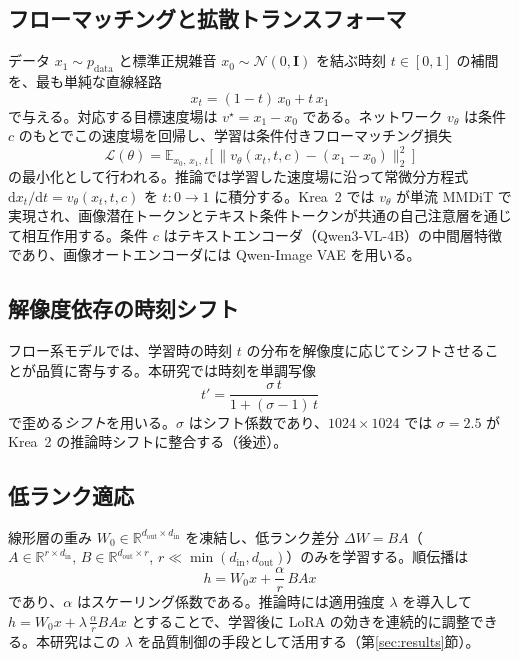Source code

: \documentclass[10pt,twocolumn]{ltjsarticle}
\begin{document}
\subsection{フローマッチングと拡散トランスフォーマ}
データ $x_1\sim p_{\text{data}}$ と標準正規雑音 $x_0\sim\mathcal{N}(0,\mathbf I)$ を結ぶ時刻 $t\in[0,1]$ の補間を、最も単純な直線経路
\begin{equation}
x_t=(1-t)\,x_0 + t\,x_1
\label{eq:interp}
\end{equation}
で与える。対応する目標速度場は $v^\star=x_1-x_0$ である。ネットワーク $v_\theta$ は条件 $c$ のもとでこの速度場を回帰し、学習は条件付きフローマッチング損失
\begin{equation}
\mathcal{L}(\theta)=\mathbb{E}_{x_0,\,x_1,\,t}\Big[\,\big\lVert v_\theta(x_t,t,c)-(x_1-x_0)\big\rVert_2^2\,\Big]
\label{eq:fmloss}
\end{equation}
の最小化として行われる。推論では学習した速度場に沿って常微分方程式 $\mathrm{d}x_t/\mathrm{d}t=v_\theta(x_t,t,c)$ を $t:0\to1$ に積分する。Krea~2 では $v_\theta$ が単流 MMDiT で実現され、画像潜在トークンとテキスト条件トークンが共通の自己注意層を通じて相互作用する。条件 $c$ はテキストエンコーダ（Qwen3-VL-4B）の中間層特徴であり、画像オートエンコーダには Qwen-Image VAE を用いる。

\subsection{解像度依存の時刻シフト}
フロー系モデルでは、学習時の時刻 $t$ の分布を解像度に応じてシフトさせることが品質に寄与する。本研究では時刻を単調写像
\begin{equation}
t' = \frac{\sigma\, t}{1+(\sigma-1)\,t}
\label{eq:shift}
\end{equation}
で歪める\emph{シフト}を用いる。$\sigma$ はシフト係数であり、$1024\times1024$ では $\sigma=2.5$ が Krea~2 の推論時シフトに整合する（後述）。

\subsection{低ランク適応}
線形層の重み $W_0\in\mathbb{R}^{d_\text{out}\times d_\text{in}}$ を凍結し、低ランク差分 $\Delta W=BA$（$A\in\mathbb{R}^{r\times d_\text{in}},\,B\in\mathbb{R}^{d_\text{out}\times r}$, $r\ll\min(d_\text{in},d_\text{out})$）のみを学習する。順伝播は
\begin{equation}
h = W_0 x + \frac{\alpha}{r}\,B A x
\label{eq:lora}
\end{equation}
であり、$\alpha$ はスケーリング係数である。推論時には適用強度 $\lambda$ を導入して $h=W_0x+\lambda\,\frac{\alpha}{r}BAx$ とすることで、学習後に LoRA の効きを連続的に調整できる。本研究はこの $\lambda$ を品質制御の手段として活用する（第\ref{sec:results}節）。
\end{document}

* * *

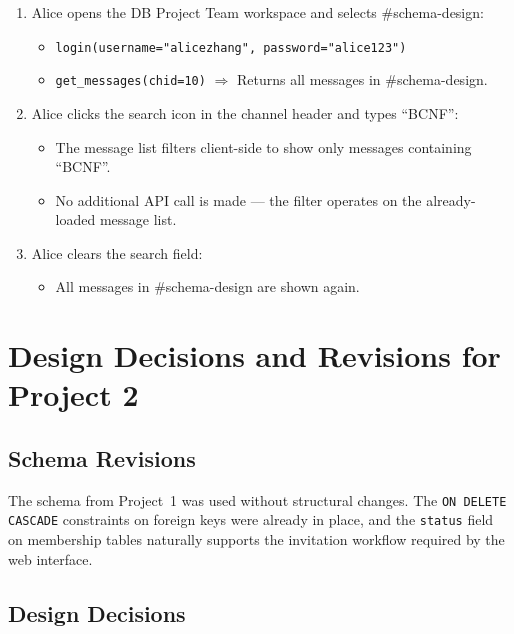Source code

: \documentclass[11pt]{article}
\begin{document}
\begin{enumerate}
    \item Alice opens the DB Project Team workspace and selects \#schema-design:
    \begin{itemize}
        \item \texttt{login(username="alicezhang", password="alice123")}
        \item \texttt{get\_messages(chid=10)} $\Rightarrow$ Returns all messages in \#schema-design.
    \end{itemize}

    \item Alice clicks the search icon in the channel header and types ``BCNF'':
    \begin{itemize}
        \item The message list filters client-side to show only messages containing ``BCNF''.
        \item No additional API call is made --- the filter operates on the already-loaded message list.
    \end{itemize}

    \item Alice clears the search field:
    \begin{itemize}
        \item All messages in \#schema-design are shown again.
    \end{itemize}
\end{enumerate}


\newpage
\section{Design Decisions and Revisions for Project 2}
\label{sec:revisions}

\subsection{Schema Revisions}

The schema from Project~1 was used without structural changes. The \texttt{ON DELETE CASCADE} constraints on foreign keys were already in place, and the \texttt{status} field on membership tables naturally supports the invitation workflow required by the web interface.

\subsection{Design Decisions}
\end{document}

◆ **Task instructions**: Your reply should hold all the lines from the listing above in which "label" appears.

◆ **Exercise answer**:
\label{eq:interp}
\label{eq:fmloss}
\label{eq:shift}
\label{eq:lora}
\label{sec:revisions}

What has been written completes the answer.